▶ **ASSIGNMENT**: Below are records that hold pictures; write out only the lines from their start through the line with "to our caller.", exactly, and drop the pictures.

Pictures paired with source code:
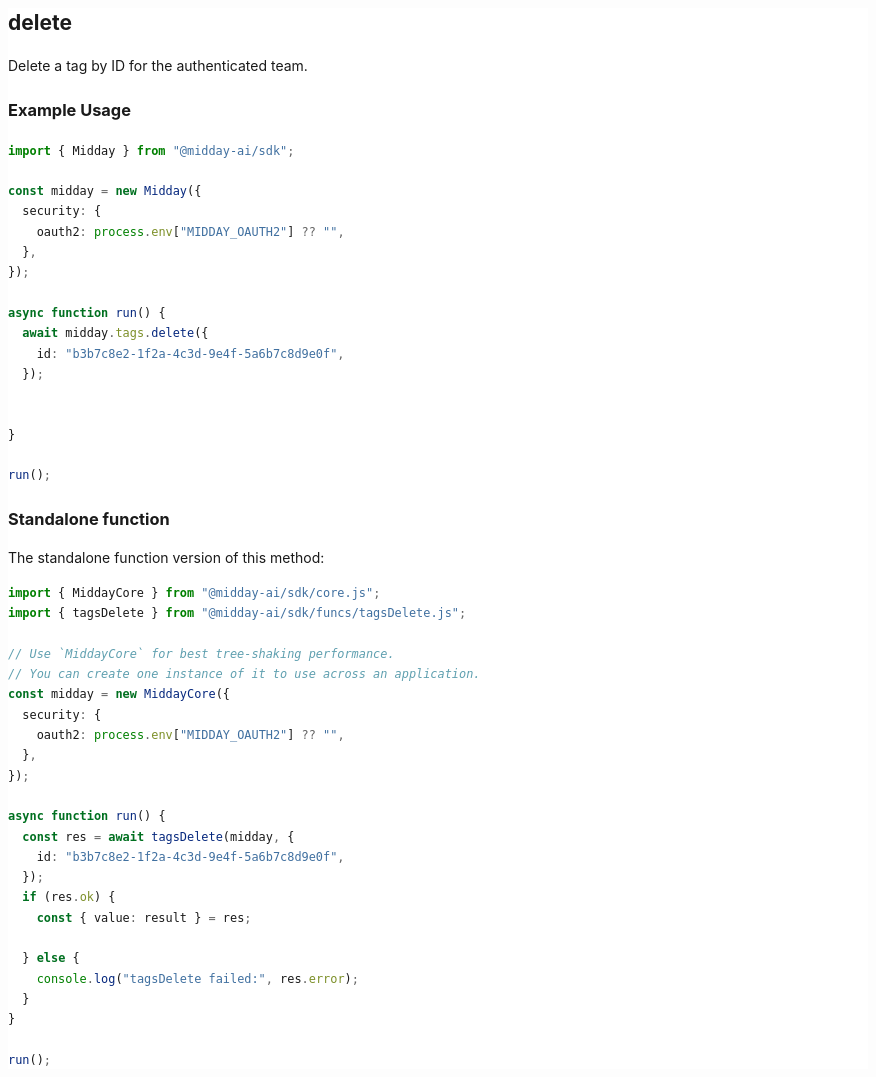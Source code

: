 ## delete

Delete a tag by ID for the authenticated team.

### Example Usage


```typescript
import { Midday } from "@midday-ai/sdk";

const midday = new Midday({
  security: {
    oauth2: process.env["MIDDAY_OAUTH2"] ?? "",
  },
});

async function run() {
  await midday.tags.delete({
    id: "b3b7c8e2-1f2a-4c3d-9e4f-5a6b7c8d9e0f",
  });


}

run();
```

### Standalone function

The standalone function version of this method:

```typescript
import { MiddayCore } from "@midday-ai/sdk/core.js";
import { tagsDelete } from "@midday-ai/sdk/funcs/tagsDelete.js";

// Use `MiddayCore` for best tree-shaking performance.
// You can create one instance of it to use across an application.
const midday = new MiddayCore({
  security: {
    oauth2: process.env["MIDDAY_OAUTH2"] ?? "",
  },
});

async function run() {
  const res = await tagsDelete(midday, {
    id: "b3b7c8e2-1f2a-4c3d-9e4f-5a6b7c8d9e0f",
  });
  if (res.ok) {
    const { value: result } = res;
    
  } else {
    console.log("tagsDelete failed:", res.error);
  }
}

run();
```
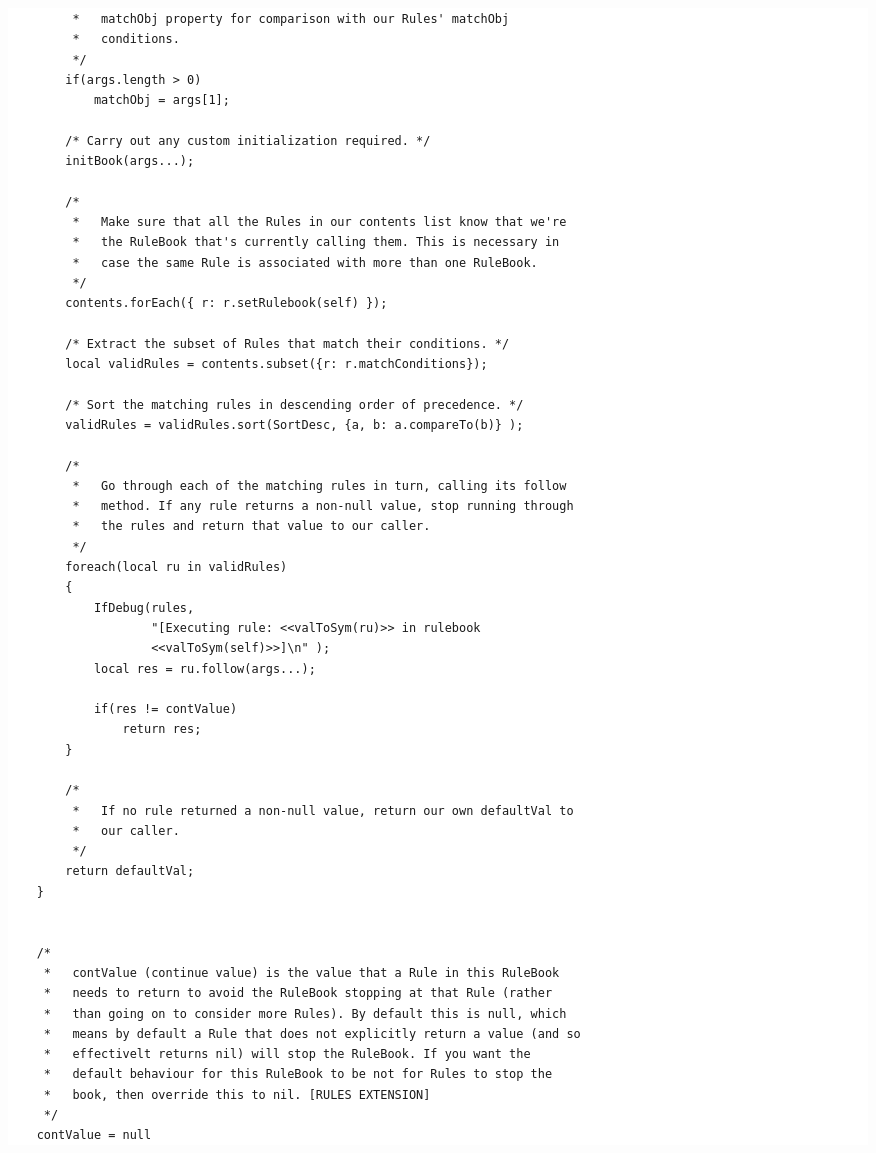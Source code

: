              *   matchObj property for comparison with our Rules' matchObj
             *   conditions.
             */
            if(args.length > 0)
                matchObj = args[1];
            
            /* Carry out any custom initialization required. */
            initBook(args...);
            
            /* 
             *   Make sure that all the Rules in our contents list know that we're
             *   the RuleBook that's currently calling them. This is necessary in
             *   case the same Rule is associated with more than one RuleBook.
             */
            contents.forEach({ r: r.setRulebook(self) });
            
            /* Extract the subset of Rules that match their conditions. */
            local validRules = contents.subset({r: r.matchConditions});
            
            /* Sort the matching rules in descending order of precedence. */
            validRules = validRules.sort(SortDesc, {a, b: a.compareTo(b)} );
            
            /* 
             *   Go through each of the matching rules in turn, calling its follow
             *   method. If any rule returns a non-null value, stop running through
             *   the rules and return that value to our caller.
             */
            foreach(local ru in validRules)
            {
                IfDebug(rules, 
                        "[Executing rule: <<valToSym(ru)>> in rulebook
                        <<valToSym(self)>>]\n" );
                local res = ru.follow(args...);
                
                if(res != contValue)
                    return res;
            }
            
            /* 
             *   If no rule returned a non-null value, return our own defaultVal to
             *   our caller.
             */
            return defaultVal;
        }
        
        
        /* 
         *   contValue (continue value) is the value that a Rule in this RuleBook
         *   needs to return to avoid the RuleBook stopping at that Rule (rather
         *   than going on to consider more Rules). By default this is null, which
         *   means by default a Rule that does not explicitly return a value (and so
         *   effectivelt returns nil) will stop the RuleBook. If you want the
         *   default behaviour for this RuleBook to be not for Rules to stop the
         *   book, then override this to nil. [RULES EXTENSION]
         */
        contValue = null
        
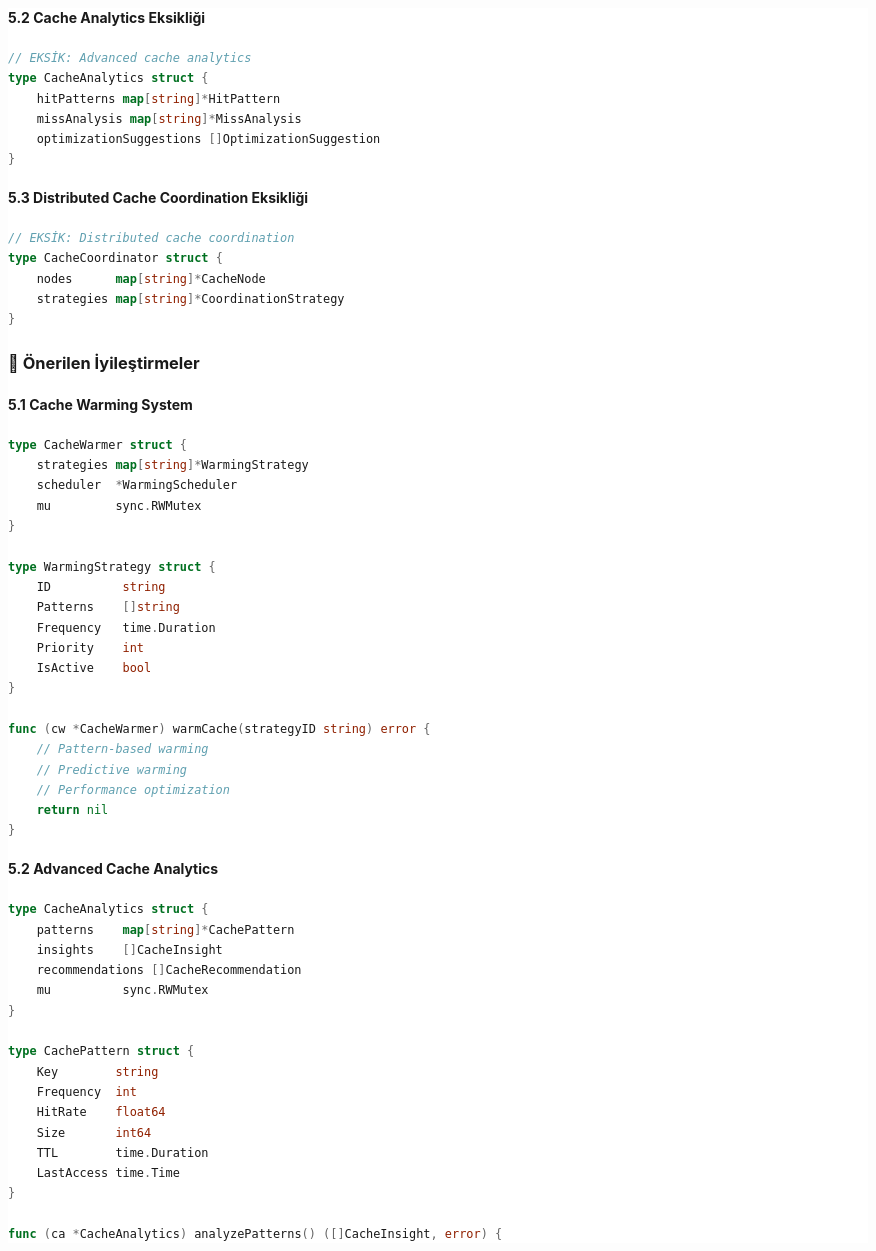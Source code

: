 #### **5.2 Cache Analytics Eksikliği**
```go
// EKSİK: Advanced cache analytics
type CacheAnalytics struct {
    hitPatterns map[string]*HitPattern
    missAnalysis map[string]*MissAnalysis
    optimizationSuggestions []OptimizationSuggestion
}
```

#### **5.3 Distributed Cache Coordination Eksikliği**
```go
// EKSİK: Distributed cache coordination
type CacheCoordinator struct {
    nodes      map[string]*CacheNode
    strategies map[string]*CoordinationStrategy
}
```

### 🚀 **Önerilen İyileştirmeler**

#### **5.1 Cache Warming System**
```go
type CacheWarmer struct {
    strategies map[string]*WarmingStrategy
    scheduler  *WarmingScheduler
    mu         sync.RWMutex
}

type WarmingStrategy struct {
    ID          string
    Patterns    []string
    Frequency   time.Duration
    Priority    int
    IsActive    bool
}

func (cw *CacheWarmer) warmCache(strategyID string) error {
    // Pattern-based warming
    // Predictive warming
    // Performance optimization
    return nil
}
```

#### **5.2 Advanced Cache Analytics**
```go
type CacheAnalytics struct {
    patterns    map[string]*CachePattern
    insights    []CacheInsight
    recommendations []CacheRecommendation
    mu          sync.RWMutex
}

type CachePattern struct {
    Key        string
    Frequency  int
    HitRate    float64
    Size       int64
    TTL        time.Duration
    LastAccess time.Time
}

func (ca *CacheAnalytics) analyzePatterns() ([]CacheInsight, error) {
```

▶ **EXERCISE RESPONSE**:
Source code

: ## delete

Delete a tag by ID for the authenticated team.

### Example Usage


```typescript
import { Midday } from "@midday-ai/sdk";

const midday = new Midday({
  security: {
    oauth2: process.env["MIDDAY_OAUTH2"] ?? "",
  },
});

async function run() {
  await midday.tags.delete({
    id: "b3b7c8e2-1f2a-4c3d-9e4f-5a6b7c8d9e0f",
  });


}

run();
```

### Standalone function

The standalone function version of this method:

```typescript
import { MiddayCore } from "@midday-ai/sdk/core.js";
import { tagsDelete } from "@midday-ai/sdk/funcs/tagsDelete.js";

// Use `MiddayCore` for best tree-shaking performance.
// You can create one instance of it to use across an application.
const midday = new MiddayCore({
  security: {
    oauth2: process.env["MIDDAY_OAUTH2"] ?? "",
  },
});

async function run() {
  const res = await tagsDelete(midday, {
    id: "b3b7c8e2-1f2a-4c3d-9e4f-5a6b7c8d9e0f",
  });
  if (res.ok) {
    const { value: result } = res;
    
  } else {
    console.log("tagsDelete failed:", res.error);
  }
}

run();
```
Source code

:              *   matchObj property for comparison with our Rules' matchObj
             *   conditions.
             */
            if(args.length > 0)
                matchObj = args[1];
            
            /* Carry out any custom initialization required. */
            initBook(args...);
            
            /* 
             *   Make sure that all the Rules in our contents list know that we're
             *   the RuleBook that's currently calling them. This is necessary in
             *   case the same Rule is associated with more than one RuleBook.
             */
            contents.forEach({ r: r.setRulebook(self) });
            
            /* Extract the subset of Rules that match their conditions. */
            local validRules = contents.subset({r: r.matchConditions});
            
            /* Sort the matching rules in descending order of precedence. */
            validRules = validRules.sort(SortDesc, {a, b: a.compareTo(b)} );
            
            /* 
             *   Go through each of the matching rules in turn, calling its follow
             *   method. If any rule returns a non-null value, stop running through
             *   the rules and return that value to our caller.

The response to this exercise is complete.